**Exercise description:** In your copy, each line below is repeated exactly and no image appears.

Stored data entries
=== Begin Enclosure ===

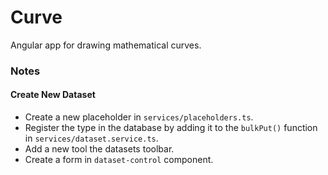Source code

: # Curve
Angular app for drawing mathematical curves.

### Notes
#### Create New Dataset
- Create a new placeholder in `services/placeholders.ts`.
- Register the type in the database by adding it to the `bulkPut()` function in `services/dataset.service.ts`. 
- Add a new tool the datasets toolbar.
- Create a form in `dataset-control` component.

=== End Enclosure ===

**Answer to the exercise:**
Source code

: # Curve
Angular app for drawing mathematical curves.

### Notes
#### Create New Dataset
- Create a new placeholder in `services/placeholders.ts`.
- Register the type in the database by adding it to the `bulkPut()` function in `services/dataset.service.ts`. 
- Add a new tool the datasets toolbar.
- Create a form in `dataset-control` component.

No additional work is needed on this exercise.